Not everyone is a U2 fan. There is already a backlash of people complaining that U2 surreptitiously penetrated their personal iTunes purchase queue. But, there are still plenty of U2 followers and there is a lot of overlap with the consumers of Apple products. So how many of the 500,000 iTunes accounts can Apple and U2 reach with a free album? And, how does this change consumer behavior in relation to U2? Hint – the sales of their extensive back album catalog have already jumped.
Here are the facts of the market. U2 has been around and have aged, along with their audience. They have a reputation for self-promotion, celebrity status, and huge, money making tours. The maturity of U2 audience allows them to sell tickets to a built-in fanbase who have the disposable income to pay higher ticket prices. Meanwhile, U2 is finding it harder to record relevant material and connect with their audience. While their popularity is permanently established, their recent album sales have been steadily declining.

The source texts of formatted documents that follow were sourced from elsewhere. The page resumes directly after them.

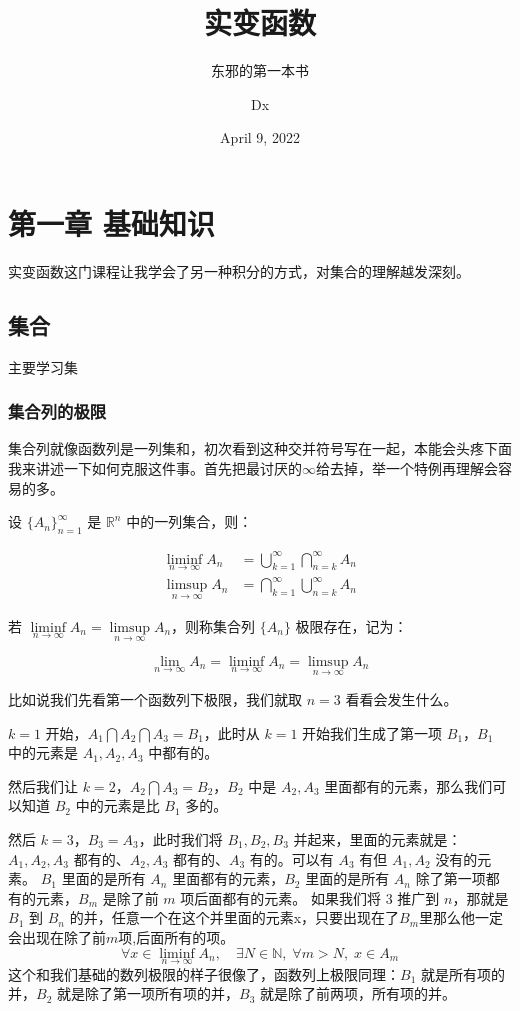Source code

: \documentclass[lang=cn,10pt]{elegantbook}
\title{实变函数}
\subtitle{东邪的第一本书}
\author{Dx}
\institute{Elegant\LaTeX{} Program}
\date{April 9, 2022}
\let\oldliminf\liminf
\renewcommand{\liminf}{\mathop{\oldliminf}\limits}
\let\oldlimsup\limsup
\renewcommand{\limsup}{\mathop{\oldlimsup}\limits}
\begin{document}
\maketitle
\frontmatter

\tableofcontents

\mainmatter

\chapter{第一章 基础知识}
实变函数这门课程让我学会了另一种积分的方式，对集合的理解越发深刻。



  
\section{集合}

主要学习集

\subsection{集合列的极限}
集合列就像函数列是一列集和，初次看到这种交并符号写在一起，本能会头疼下面我来讲述一下如何克服这件事。首先把最讨厌的$\infty$给去掉，举一个特例再理解会容易的多。
\begin{definition}
    设 $\{A_n\}_{n=1}^\infty$ 是 $\mathbb{R}^n$ 中的一列集合，则：

\begin{align*}
\liminf_{n \to \infty} A_n &= \bigcup_{k=1}^\infty \bigcap_{n = k}^\infty A_n \\[1em]
\limsup_{n \to \infty} A_n &= \bigcap_{k=1}^\infty \bigcup_{n = k}^\infty A_n
\end{align*}

若 $\liminf_{n \to \infty} A_n = \limsup_{n \to \infty} A_n$，则称集合列 $\{A_n\}$ 极限存在，记为：

\[
\lim_{n \to \infty} A_n = \liminf_{n \to \infty} A_n = \limsup_{n \to \infty} A_n
\]
\end{definition}
比如说我们先看第一个函数列下极限，我们就取 $n=3$ 看看会发生什么。

$k=1$ 开始，$A_1 \bigcap A_2 \bigcap A_3 = B_1$，此时从 $k=1$ 开始我们生成了第一项 $B_1$，$B_1$ 中的元素是 $A_1,A_2,A_3$ 中都有的。

然后我们让 $k=2$，$A_2 \bigcap A_3 = B_2$，$B_2$ 中是 $A_2,A_3$ 里面都有的元素，那么我们可以知道 $B_2$ 中的元素是比 $B_1$ 多的。

然后 $k=3$，$B_3 = A_3$，此时我们将 $B_1,B_2,B_3$ 并起来，里面的元素就是：$A_1,A_2,A_3$ 都有的、$A_2,A_3$ 都有的、$A_3$ 有的。可以有 $A_3$ 有但 $A_1,A_2$ 没有的元素。
$B_1$ 里面的是所有 $A_n$ 里面都有的元素，$B_2$ 里面的是所有 $A_n$ 除了第一项都有的元素，$B_m$ 是除了前 $m$ 项后面都有的元素。
如果我们将 $3$ 推广到 $n$，那就是 $B_1$ 到 $B_n$ 的并，任意一个在这个并里面的元素x，只要出现在了$B_m$里那么他一定会出现在除了前$m$项,后面所有的项。
\[
\forall x \in \liminf_{n \to \infty} A_n, \quad \exists N \in \mathbb{N}, \; \forall m > N, \; x \in A_m
\] 
这个和我们基础的数列极限的样子很像了，函数列上极限同理：$B_1$ 就是所有项的并，$B_2$ 就是除了第一项所有项的并，$B_3$ 就是除了前两项，所有项的并。
\end{document}
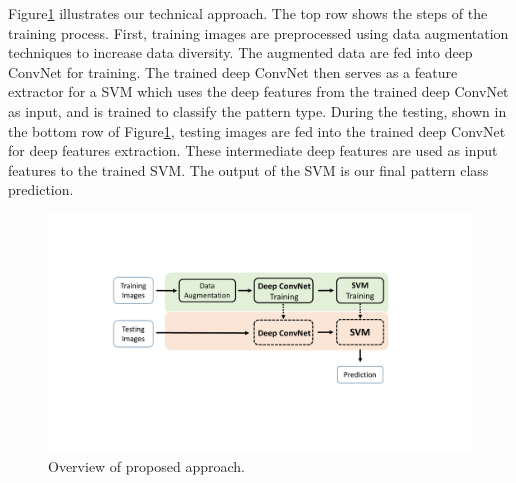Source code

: 
Figure\ref{fig.method} illustrates our technical approach.   
%
The top row shows the steps of the training process.  First, training images are preprocessed using data augmentation techniques to increase data diversity. 
The augmented data are fed into deep ConvNet for training. The trained deep ConvNet then serves as a feature extractor for a SVM which uses the deep features from the trained deep ConvNet as input, and is trained to classify the pattern type.
%
During the testing, shown in the bottom row of Figure\ref{fig.method}, testing images are fed into the trained deep ConvNet for deep features extraction. These intermediate deep features are used as input features to the trained SVM. The output of the SVM is our final pattern class prediction.


\begin{figure}[!ht]
	\begin{center}
		\includegraphics[scale=0.38,clip=true,trim = 50mm 55mm 50mm 50mm]{fig/figs/method_overview.pdf}
	\end{center}
	\caption{Overview of proposed approach.} 
	\label{fig.method}
\end{figure}

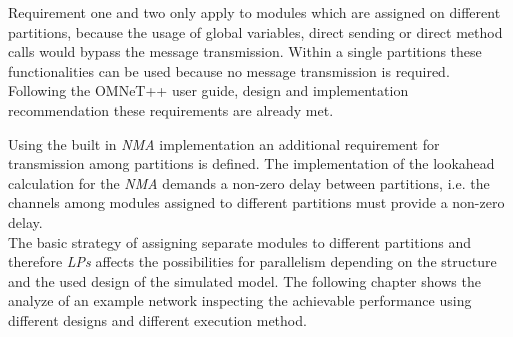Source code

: Requirement one and two only apply to modules which are assigned on different partitions, because the usage of global variables, direct sending or direct method calls would bypass the message transmission.
Within a single partitions these functionalities can be used because no message transmission is required.
Following the OMNeT++ user guide, design and implementation recommendation these requirements are already met. \cite[section III.B]{varga_parallel_2003}

Using the built in \emph{NMA} implementation an additional requirement for transmission among partitions is defined.
The implementation of the lookahead calculation for the \emph{NMA} demands a non-zero delay between partitions, i.e. the channels among modules assigned to different partitions must provide a non-zero delay. \cite[section 16.3.1]{omnet_manual}
\\

The basic strategy of assigning separate modules to different partitions and therefore \emph{LPs} affects the possibilities for parallelism depending on the structure and the used design of the simulated model.
The following chapter shows the analyze of an example network inspecting the achievable performance using different designs and different execution method.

So, if U2 wanted to reach their target audience to promote their album, how would they do that today? If they had taken a traditional path, through radio interviews and articles in Rolling Stone magazine, along with an appearance on the late night talk shows, there would be little notice. We have seen them there many times, as well at the Grammys, Oscars and White House. They could have released an incredible new album and no one would have given it a chance. Like the Stones, we would still see them in concert for their hits, even if we are unfamiliar with their latest album. As much as we may pay top dollar to go to a U2 concert, who has time to see if their latest album is better than the last one? Since they no longer fit the format of most radio stations, we might not even know they have a new album.
Meanwhile, Apple needs to remind us that they are still relevant, and not aging as fast as Microsoft. New gadgets are great and people will still stand in long lines for the new watch and giant iPhone, but this hardly supports an image of thinking differently and being revolutionary. Can they make a hip commercial with rock music and people paying for coffee with their wrist-computer? I am not sure you can even do a cool commercial with people using giant phones, just like you can’t look cool carrying your wife’s purse.
What if they do all this and the album is terrible? Then we really feel duped and manipulated. None of this works if the product is bad. If they go to all this work to get us to listen, we must be rewarded and inspired. It is not my job to be a music critic, but this would be a different article if the album was going to flop. U2 found a way to leverage their age and experience by reflecting on their early influences, rather than trying to imitate their youthful angst. The songs are as potent as any they have produced and will remind their fans why they became U2 fans.
The new Apple commercial, embedded above, features U2’s first single on the record. It talks about their awakening when they heard the Ramones. Bono realized that Joey Ramone made it possible for him to be a singer. It is meta-advertising at its best. A brand advertisement (Apple) that features a different creative brand (U2) that is referencing a former creative brand (The Ramones.) That is pretty cool.
U2 has successfully leveraged the disruption in the music industry to reestablish their relevance. Fans will be thrilled. Others are generating publicity by complaining. Apple wins with a great promotional tie in that boosts the excitement around their product launches. Long live rock and roll.